● Exercise instructions: Write out exactly the lines below that run from the one containing "TaskManager - Это" through the one containing "В данном проекте", both included, with no other lines.

● Entries provided:
####################

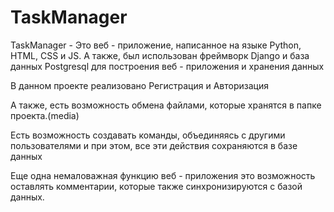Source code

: # TaskManager

TaskManager - Это веб - приложение, написанное на языке Python, HTML, CSS и JS. А также, был использован фреймворк Django и база данных Postgresql для построения веб - приложения и хранения данных

В данном проекте реализовано Регистрация и Авторизация

А также, есть возможность обмена файлами, которые хранятся в папке проекта.(media)

Есть возможность создавать команды, объединяясь с другими пользователями и при этом, все эти действия сохраняются в базе данных

Еще одна немаловажная функцию веб - приложения это возможность оставлять комментарии, которые также синхронизируются с базой данных.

####################

● Result:
TaskManager - Это веб - приложение, написанное на языке Python, HTML, CSS и JS. А также, был использован фреймворк Django и база данных Postgresql для построения веб - приложения и хранения данных

В данном проекте реализовано Регистрация и Авторизация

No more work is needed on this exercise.